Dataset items
───
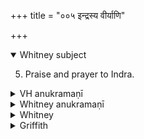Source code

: +++
title = "००५ इन्द्रस्य वीर्याणि"

+++
<details open><summary>Whitney subject</summary>

5. Praise and prayer to Indra.
</details>


<details><summary>VH anukramaṇī</summary>

इन्द्रस्य वीर्याणि।  
१-७ भृगुराथर्वणः। इन्द्रः। त्रिष्टुप्, १ उपरिष्टान्निचृद् बृहती, २ उपरिष्टाद्विराड् बृहती,३ विराट् पथ्या बृहती, ४ जगती पुरोविराट्।
</details>

<details><summary>Whitney anukramaṇī</summary>

[Bhṛgu Ātharvaṇa.—saptarcam. āindram. trāiṣṭubham: 1, 2. upariṣṭād bṛhatī (1. nicṛt; 2. virāj); 3. virāṭpathyābṛhatī; 4. jagatī purovirāj.]
</details>



<details><summary>Whitney</summary>

### Comment
Verses 1, 3, and 4 are found in Pāipp. ii., and 5-7 elsewhere in its text (xiii.). Verses 1-3 occur also in SV. (ii. 302-4) and śśS. (ix. 5. 2); and the first four verses form part of a longer hymn in AśS. (vi. 3. l). KB. (xvii. l) quotes by way of pratīka vs. 1 a, b (in their SV. and śśS. form), and speaks of the peculiar structure of the verses, as composed of twenty-five syllables, with nine syllables interpolated (three at the end of each of the first three five-syllabled pādas): cf. Roth, Ueb. d. AV., 1856, p. 11 ff., and Weber, notes to his translation. At TB. ii. 4. 310 may be found RV. x. 96. I treated in a somewhat similar way (four syllables prefixed to each jagatī-pāda); the first five verses of RV. x. 77 itself are another example; ⌊yet others are AV. vii. 14 (15). 1, 2; v. 6. 4 a, c; RV. i. 70. 11 as it appears at AśS. vi. 3. 1; cf. further RV. X. 21, 24, 25⌋. ⌊I suspect that these interpolations were used as antiphonal responses.⌋


### Translations
The hymn is used once in Kāuś. (59. 5), among the kāmya rites, or those intended to secure the attainment of various desires; it is addressed to Indra, by one desiring strength (balakāma). In Vāit. (16. 11), it (not vs. 1 only, according to the comm.) accompanies an oblation to Soma in the agniṣṭoma sacrifice, and again (25. 14) a ṣoḍa-śigraha. And the comm. quotes it from Nakṣ. Kalpa 17 and 18, in a mahāśānti to Indra. None of these uses has about it anything special or characteristic.
</details>

<details><summary>Griffith</summary>

Invitation to, and praise of Indra
</details>
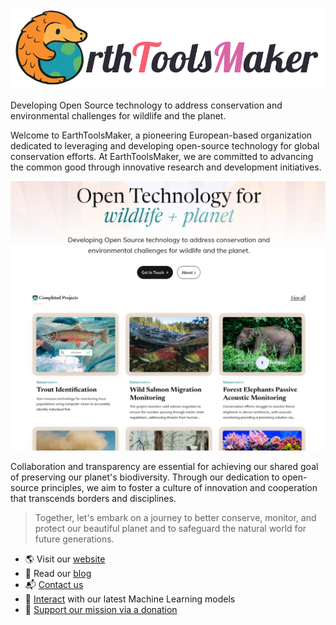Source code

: ![EarthToolsMaker](../assets/images/etm-logo-text.png)

Developing Open Source technology to address conservation and environmental
challenges for wildlife and the planet.

Welcome to EarthToolsMaker, a pioneering European-based organization
dedicated to leveraging and developing open-source technology for
global conservation efforts. At EarthToolsMaker, we are committed to
advancing the common good through innovative research and development
initiatives.

[<img src="../assets/images/etm-website.png" />](https://www.earthtoolsmaker.org/)

Collaboration and transparency are essential for achieving our shared
goal of preserving our planet's biodiversity. Through our dedication to
open-source principles, we aim to foster a culture of innovation and
cooperation that transcends borders and disciplines.

> Together, let's embark on a journey to better conserve, monitor, and
> protect our beautiful planet and to safeguard the
> natural world for future generations.


- 🌎 Visit our [website](https://earthtoolsmaker.org)
- 🔎 Read our [blog](https://www.earthtoolsmaker.org/posts/)
- 📬 [Contact us](https://www.earthtoolsmaker.org/contact/)
- 🧠 [Interact](https://www.earthtoolsmaker.org/spaces/) with our latest Machine Learning models
- 👼 [Support our mission via a donation](https://www.earthtoolsmaker.org/donate/)
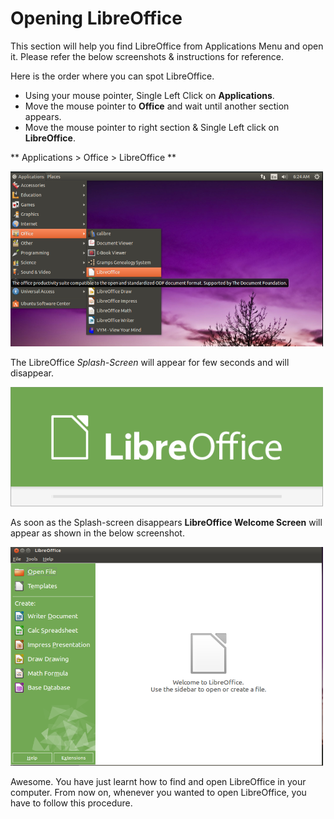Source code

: # Opening LibreOffice

This section will help you find LibreOffice from Applications Menu and open it. Please refer the below screenshots & instructions for reference.

Here is the order where you can spot LibreOffice.

* Using your mouse pointer, Single Left Click on **Applications**.
* Move the mouse pointer to **Office** and wait until another section appears.
* Move the mouse pointer to right section & Single Left click on **LibreOffice**.

** Applications > Office > LibreOffice **

<img src="pictures/finding_libreoffice.png" width=500 height=280>


The LibreOffice *Splash-Screen* will appear for few seconds and will disappear.

<img src="pictures/libreoffice_splashscreen.png" width=500>

As soon as the Splash-screen disappears **LibreOffice Welcome Screen** will appear as shown in the below screenshot.

<img src="pictures/libreoffice_welcome.png" width=500 height=350>

Awesome. You have just learnt how to find and open LibreOffice in your computer. From now on, whenever you wanted to open LibreOffice, you have to follow this procedure.

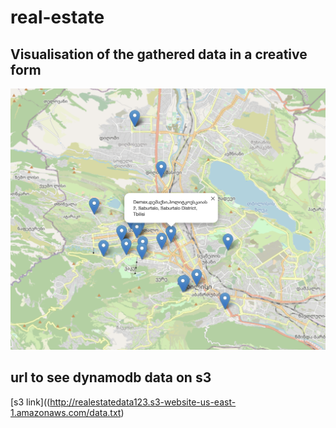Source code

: # real-estate

## Visualisation of the gathered data in a creative form
![map](./realestatemap.png)

## url to see dynamodb data on s3 
[s3 link]((http://realestatedata123.s3-website-us-east-1.amazonaws.com/data.txt)
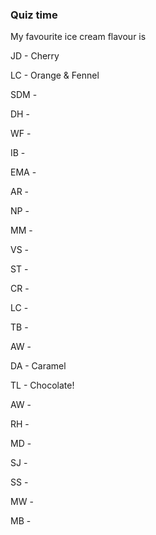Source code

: ### Quiz time

My favourite ice cream flavour is

JD - Cherry

LC - Orange & Fennel

SDM - 

DH -

WF -

IB -

EMA -

AR -

NP -

MM -

VS -

ST -

CR -

LC - 

TB -

AW - 

DA - Caramel

TL - Chocolate!

AW -

RH -

MD -

SJ -

SS - 

MW -

MB -
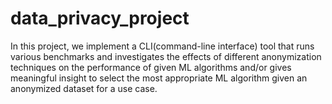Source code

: # data_privacy_project
In this project, we implement a CLI(command-line interface) tool that runs various benchmarks and investigates the effects of different anonymization techniques on the performance of given ML algorithms and/or gives meaningful insight to select the most appropriate ML algorithm given an anonymized dataset for a use case.
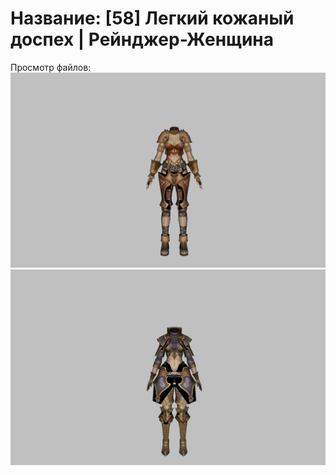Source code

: # Название: [58] Легкий кожаный доспех | Рейнджер-Женщина

Просмотр файлов:
![p030000.png](p030000.png)
![p030002.png](p030002.png)
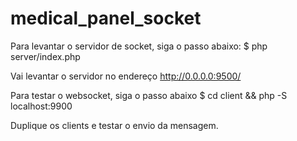 # medical_panel_socket

Para levantar o servidor de socket, siga o passo abaixo:
$ php server/index.php

Vai levantar o servidor no endereço http://0.0.0.0:9500/

Para testar o websocket, siga o passo abaixo
$ cd client && php -S localhost:9900

Duplique os clients e testar o envio da mensagem.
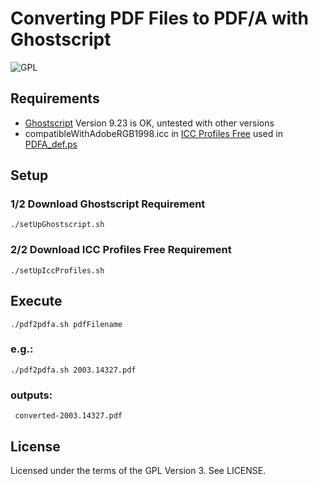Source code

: # Converting PDF Files to PDF/A with Ghostscript

![GPL](https://img.shields.io/github/license/rtournoy/pdf2pdfa)


## Requirements
- [Ghostscript](https://www.ghostscript.com/) Version 9.23 is OK, untested with other versions
- compatibleWithAdobeRGB1998.icc in [ICC Profiles Free](https://launchpad.net/ubuntu/+source/icc-profiles-free) used in [PDFA_def.ps](https://github.com/rtournoy/pdf2pdfa/blob/main/PDFA_def.ps)

## Setup

### 1/2 Download Ghostscript Requirement

    ./setUpGhostscript.sh 

### 2/2 Download ICC Profiles Free Requirement

    ./setUpIccProfiles.sh 

## Execute 

    ./pdf2pdfa.sh pdfFilename
 
### e.g.:


    ./pdf2pdfa.sh 2003.14327.pdf


### outputs:


     converted-2003.14327.pdf

## License
Licensed under the terms of the GPL Version 3. See LICENSE.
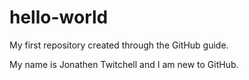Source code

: # hello-world
My first repository created through the GitHub guide.

My name is Jonathen Twitchell and I am new to GitHub.
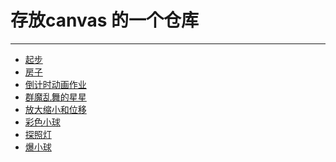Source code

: ﻿# 存放canvas 的一个仓库 
<hr>

* [起步 ](https://catsugar.github.io/Learn-canvas/canvas-0/start.html)
* [房子 ](https://catsugar.github.io/Learn-canvas/canvas-0/house.html)
* [倒计时动画作业](https://catsugar.github.io/Learn-canvas/canvas-1/time.html)
* [群魔乱舞的星星](https://catsugar.github.io/Learn-canvas/canvas-3/canvas-3.html)
* [放大缩小和位移](https://catsugar.github.io/Learn-canvas/canvas-4/canvas-4.html)
* [彩色小球](https://catsugar.github.io/Learn-canvas/canvas-7/canvas-7.html)
* [探照灯](https://catsugar.github.io/Learn-canvas/canvas-8/canvas-8.html)
* [爆小球](https://catsugar.github.io/Learn-canvas/canvas-9/canvas-9.html)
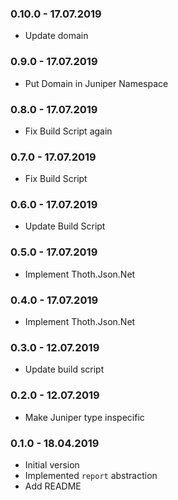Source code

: ### 0.10.0 - 17.07.2019
* Update domain
### 0.9.0 - 17.07.2019
* Put Domain in Juniper Namespace
### 0.8.0 - 17.07.2019
* Fix Build Script again
### 0.7.0 - 17.07.2019
* Fix Build Script
### 0.6.0 - 17.07.2019
* Update Build Script
### 0.5.0 - 17.07.2019
* Implement Thoth.Json.Net
### 0.4.0 - 17.07.2019
* Implement Thoth.Json.Net
### 0.3.0 - 12.07.2019
* Update build script

### 0.2.0 - 12.07.2019
* Make Juniper type inspecific

### 0.1.0 - 18.04.2019

* Initial version
* Implemented `report` abstraction
* Add README
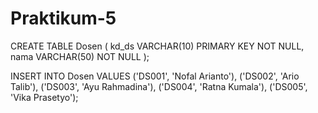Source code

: # Praktikum-5
CREATE TABLE Dosen (
    kd_ds VARCHAR(10) PRIMARY KEY NOT NULL,
    nama VARCHAR(50) NOT NULL
);

INSERT INTO Dosen VALUES
('DS001', 'Nofal Arianto'),
('DS002', 'Ario Talib'),
('DS003', 'Ayu Rahmadina'),
('DS004', 'Ratna Kumala'),
('DS005', 'Vika Prasetyo');


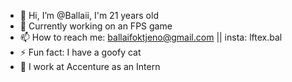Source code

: - 👋 Hi, I’m @Ballaii, I'm 21 years old
- 🌱 Currently working on an FPS game
- 📫 How to reach me: ballaifoktjeno@gmail.com || insta: lftex.bal
- ⚡ Fun fact: I have a goofy cat
- 💼 I work at Accenture as an Intern

<!---
Ballaii/Ballaii is a ✨ special ✨ repository because its `README.md` (this file) appears on your GitHub profile.
You can click the Preview link to take a look at your changes.
--->
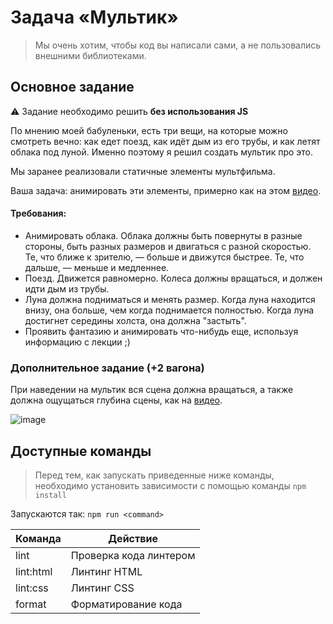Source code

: # Задача «Мультик»

> Мы очень хотим, чтобы код вы написали сами, а не пользовались внешними библиотеками.

## Основное задание

:warning: Задание необходимо решить **без использования JS**

По мнению моей бабуленьки, есть три вещи, на которые можно смотреть вечно: как едет поезд, как идёт дым из его трубы, и как летят облака под луной. Именно поэтому я решил создать мультик про это.

Мы заранее реализовали статичные элементы мультфильма.

Ваша задача: анимировать эти элементы, примерно как на этом [видео](https://yadi.sk/i/PjDnrWEoDO-54Q).

#### Требования:

- Анимировать облака. Облака должны быть повернуты в разные стороны, быть разных размеров и двигаться с разной скоростью. Те, что ближе к зрителю, — больше и движутся быстрее. Те, что дальше, — меньше и медленнее.
- Поезд. Движется равномерно. Колеса должны вращаться, и должен идти дым из трубы.
- Луна должна подниматься и менять размер. Когда луна находится внизу, она больше, чем когда поднимается полностью. Когда луна достигнет середины холста, она должна "застыть".
- Проявить фантазию и анимировать что-нибудь еще, используя информацию с лекции ;)

### Дополнительное задание (+2 вагона)

При наведении на мультик вся сцена должна вращаться, а также должна ощущаться глубина сцены, как на [видео](https://yadi.sk/i/yMVhJkEL_fVRWA).

![image](https://user-images.githubusercontent.com/8963033/48782178-63cd1380-ecff-11e8-9d65-0c2f3af231de.png)

## Доступные команды

> Перед тем, как запускать приведенные ниже команды, необходимо установить зависимости с помощью команды `npm install`

Запускаются так: `npm run <command>`

| Команда   | Действие               |
| --------- | ---------------------- |
| lint      | Проверка кода линтером |
| lint:html | Линтинг HTML           |
| lint:css  | Линтинг CSS            |
| format    | Форматирование кода    |

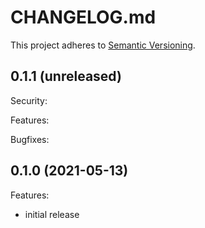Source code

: # CHANGELOG.md

This project adheres to [Semantic Versioning](http://semver.org/spec/v2.0.0.html).

## 0.1.1 (unreleased)

Security:

Features:

Bugfixes:

## 0.1.0 (2021-05-13)

Features:

  - initial release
───
**Requirement**
Retype only the lines that run from the first line of the entries above to the line containing "### Comment", both included. Do not carry over any pictures.

**Output for this exercise**
Source code

: +++
title = "००५ इन्द्रस्य वीर्याणि"

+++
<details open><summary>Whitney subject</summary>

5. Praise and prayer to Indra.
</details>


<details><summary>VH anukramaṇī</summary>

इन्द्रस्य वीर्याणि।  
१-७ भृगुराथर्वणः। इन्द्रः। त्रिष्टुप्, १ उपरिष्टान्निचृद् बृहती, २ उपरिष्टाद्विराड् बृहती,३ विराट् पथ्या बृहती, ४ जगती पुरोविराट्।
</details>

<details><summary>Whitney anukramaṇī</summary>

[Bhṛgu Ātharvaṇa.—saptarcam. āindram. trāiṣṭubham: 1, 2. upariṣṭād bṛhatī (1. nicṛt; 2. virāj); 3. virāṭpathyābṛhatī; 4. jagatī purovirāj.]
</details>



<details><summary>Whitney</summary>

### Comment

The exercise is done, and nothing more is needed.